### EXERCISE MATERIALS:
--------------------------------------------------

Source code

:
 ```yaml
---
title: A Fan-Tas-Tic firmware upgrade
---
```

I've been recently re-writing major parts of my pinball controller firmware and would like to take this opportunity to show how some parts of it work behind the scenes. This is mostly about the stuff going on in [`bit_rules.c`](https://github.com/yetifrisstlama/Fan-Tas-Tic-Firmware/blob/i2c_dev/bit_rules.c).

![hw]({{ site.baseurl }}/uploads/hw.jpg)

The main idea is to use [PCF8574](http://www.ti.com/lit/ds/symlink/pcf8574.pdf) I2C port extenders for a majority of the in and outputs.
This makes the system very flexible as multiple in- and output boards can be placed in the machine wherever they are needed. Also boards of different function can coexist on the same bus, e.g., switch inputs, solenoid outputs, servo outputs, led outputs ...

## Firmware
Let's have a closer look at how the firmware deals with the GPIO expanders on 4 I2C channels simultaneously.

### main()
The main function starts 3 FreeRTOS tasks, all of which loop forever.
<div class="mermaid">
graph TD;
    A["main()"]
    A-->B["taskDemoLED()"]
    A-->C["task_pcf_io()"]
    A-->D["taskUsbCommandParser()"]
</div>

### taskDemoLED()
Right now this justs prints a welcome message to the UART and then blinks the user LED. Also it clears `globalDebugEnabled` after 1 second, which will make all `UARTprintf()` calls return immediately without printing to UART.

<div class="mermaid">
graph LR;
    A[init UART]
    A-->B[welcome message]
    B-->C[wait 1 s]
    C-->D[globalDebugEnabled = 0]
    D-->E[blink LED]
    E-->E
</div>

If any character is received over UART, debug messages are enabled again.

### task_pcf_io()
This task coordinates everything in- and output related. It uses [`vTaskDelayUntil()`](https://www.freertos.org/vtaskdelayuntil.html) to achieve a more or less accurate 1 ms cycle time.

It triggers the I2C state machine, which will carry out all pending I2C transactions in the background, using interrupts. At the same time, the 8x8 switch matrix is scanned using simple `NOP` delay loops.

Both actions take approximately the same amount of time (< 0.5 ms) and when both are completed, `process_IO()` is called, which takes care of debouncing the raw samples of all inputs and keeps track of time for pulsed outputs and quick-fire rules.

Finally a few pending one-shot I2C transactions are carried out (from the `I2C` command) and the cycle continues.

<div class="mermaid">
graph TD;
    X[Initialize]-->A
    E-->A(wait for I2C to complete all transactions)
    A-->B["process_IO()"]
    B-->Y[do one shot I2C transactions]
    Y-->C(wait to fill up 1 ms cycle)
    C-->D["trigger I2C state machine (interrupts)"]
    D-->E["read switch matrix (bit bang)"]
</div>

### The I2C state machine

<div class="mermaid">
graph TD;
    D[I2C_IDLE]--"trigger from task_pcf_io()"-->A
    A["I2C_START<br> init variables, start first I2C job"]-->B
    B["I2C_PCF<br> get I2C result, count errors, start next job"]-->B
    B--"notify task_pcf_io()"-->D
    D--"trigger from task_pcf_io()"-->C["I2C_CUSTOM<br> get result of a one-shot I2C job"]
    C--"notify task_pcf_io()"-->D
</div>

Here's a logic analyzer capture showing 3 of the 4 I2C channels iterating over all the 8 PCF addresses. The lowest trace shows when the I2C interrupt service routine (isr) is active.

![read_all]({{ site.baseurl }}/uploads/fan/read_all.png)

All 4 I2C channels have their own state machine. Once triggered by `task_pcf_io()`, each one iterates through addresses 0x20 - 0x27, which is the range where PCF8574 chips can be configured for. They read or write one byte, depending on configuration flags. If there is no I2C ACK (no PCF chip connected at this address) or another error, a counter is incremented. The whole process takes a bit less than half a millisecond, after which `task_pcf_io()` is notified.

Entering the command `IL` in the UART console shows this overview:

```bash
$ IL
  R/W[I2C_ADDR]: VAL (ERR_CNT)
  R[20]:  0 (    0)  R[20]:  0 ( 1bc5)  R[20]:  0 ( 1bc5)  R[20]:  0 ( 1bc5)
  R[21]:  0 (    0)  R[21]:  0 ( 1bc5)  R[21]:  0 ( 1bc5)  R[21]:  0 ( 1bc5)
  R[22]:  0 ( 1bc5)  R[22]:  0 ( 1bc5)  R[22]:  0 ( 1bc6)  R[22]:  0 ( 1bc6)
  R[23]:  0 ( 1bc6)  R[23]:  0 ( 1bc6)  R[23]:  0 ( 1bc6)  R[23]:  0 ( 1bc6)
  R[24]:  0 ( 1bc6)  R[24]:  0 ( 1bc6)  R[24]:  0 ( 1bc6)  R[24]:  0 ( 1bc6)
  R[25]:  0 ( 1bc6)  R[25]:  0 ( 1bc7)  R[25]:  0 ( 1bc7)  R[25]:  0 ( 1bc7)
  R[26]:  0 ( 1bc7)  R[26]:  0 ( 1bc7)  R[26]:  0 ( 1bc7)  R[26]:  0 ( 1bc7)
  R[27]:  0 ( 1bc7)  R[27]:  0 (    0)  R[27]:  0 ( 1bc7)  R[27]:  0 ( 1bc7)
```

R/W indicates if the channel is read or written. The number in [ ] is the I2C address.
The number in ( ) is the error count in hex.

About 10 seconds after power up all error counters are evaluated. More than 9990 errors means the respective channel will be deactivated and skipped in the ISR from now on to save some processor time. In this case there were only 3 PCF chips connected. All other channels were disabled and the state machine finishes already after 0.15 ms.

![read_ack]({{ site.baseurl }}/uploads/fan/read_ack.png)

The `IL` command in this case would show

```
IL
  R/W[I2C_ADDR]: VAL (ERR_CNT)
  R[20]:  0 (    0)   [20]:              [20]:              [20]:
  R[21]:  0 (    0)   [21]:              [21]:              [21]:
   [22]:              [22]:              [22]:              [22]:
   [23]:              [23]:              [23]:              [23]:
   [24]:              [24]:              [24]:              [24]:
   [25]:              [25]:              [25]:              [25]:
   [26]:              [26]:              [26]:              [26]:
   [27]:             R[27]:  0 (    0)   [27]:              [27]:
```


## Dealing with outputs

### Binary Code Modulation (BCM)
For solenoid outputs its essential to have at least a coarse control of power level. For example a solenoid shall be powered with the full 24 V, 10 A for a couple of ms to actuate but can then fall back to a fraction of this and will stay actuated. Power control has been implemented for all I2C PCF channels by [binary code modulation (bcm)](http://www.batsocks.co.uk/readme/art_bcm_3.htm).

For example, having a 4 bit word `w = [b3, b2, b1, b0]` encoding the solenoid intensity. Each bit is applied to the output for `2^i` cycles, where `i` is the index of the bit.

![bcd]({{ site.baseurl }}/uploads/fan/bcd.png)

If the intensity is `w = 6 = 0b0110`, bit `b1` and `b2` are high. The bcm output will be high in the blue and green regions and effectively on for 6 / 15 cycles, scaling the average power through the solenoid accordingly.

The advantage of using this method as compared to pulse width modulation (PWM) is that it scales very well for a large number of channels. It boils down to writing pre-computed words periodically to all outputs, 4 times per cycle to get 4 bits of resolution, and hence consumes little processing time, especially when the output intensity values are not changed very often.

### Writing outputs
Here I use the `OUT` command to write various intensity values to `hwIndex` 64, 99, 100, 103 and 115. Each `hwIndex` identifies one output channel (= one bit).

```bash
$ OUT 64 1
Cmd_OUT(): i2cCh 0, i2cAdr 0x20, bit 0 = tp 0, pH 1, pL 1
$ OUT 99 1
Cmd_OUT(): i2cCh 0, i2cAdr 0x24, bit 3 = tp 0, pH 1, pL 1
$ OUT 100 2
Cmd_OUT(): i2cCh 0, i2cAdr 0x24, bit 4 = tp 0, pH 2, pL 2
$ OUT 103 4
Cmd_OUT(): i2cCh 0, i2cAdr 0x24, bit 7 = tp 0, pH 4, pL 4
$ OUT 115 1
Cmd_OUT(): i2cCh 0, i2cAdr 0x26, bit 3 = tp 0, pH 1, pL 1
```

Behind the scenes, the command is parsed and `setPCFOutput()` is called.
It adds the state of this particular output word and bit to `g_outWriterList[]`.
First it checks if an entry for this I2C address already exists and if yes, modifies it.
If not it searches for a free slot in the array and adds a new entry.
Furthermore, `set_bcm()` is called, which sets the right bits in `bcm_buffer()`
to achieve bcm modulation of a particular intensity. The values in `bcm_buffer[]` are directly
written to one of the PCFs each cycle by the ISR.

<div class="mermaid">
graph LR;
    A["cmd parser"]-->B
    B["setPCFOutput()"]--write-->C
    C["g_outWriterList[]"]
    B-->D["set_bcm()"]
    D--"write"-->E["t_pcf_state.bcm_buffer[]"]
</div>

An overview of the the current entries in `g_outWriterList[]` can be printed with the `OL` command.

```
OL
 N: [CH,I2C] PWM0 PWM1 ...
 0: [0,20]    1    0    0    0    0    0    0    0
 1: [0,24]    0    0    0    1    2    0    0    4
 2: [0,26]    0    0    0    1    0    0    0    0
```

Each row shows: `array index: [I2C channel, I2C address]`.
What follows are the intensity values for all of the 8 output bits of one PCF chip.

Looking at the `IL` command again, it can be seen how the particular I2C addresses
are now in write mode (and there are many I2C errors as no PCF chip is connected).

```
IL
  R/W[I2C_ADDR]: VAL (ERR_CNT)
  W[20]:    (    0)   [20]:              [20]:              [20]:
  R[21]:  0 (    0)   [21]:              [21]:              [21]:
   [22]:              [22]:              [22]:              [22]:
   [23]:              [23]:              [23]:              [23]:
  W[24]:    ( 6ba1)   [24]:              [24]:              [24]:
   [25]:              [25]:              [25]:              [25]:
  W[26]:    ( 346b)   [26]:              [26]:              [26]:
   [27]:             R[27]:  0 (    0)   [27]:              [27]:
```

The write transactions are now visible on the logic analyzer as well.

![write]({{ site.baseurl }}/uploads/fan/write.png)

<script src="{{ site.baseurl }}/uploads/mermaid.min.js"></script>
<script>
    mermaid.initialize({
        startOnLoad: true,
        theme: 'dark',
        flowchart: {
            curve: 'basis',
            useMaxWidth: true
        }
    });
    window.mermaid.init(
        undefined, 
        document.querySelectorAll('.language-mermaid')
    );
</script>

--------------------------------------------------

### WHAT IS NEEDED:
Lines that contain the string "again" should be copied from the material above.

### RESPONSE FOR THIS EXERCISE:
If any character is received over UART, debug messages are enabled again.
Looking at the `IL` command again, it can be seen how the particular I2C addresses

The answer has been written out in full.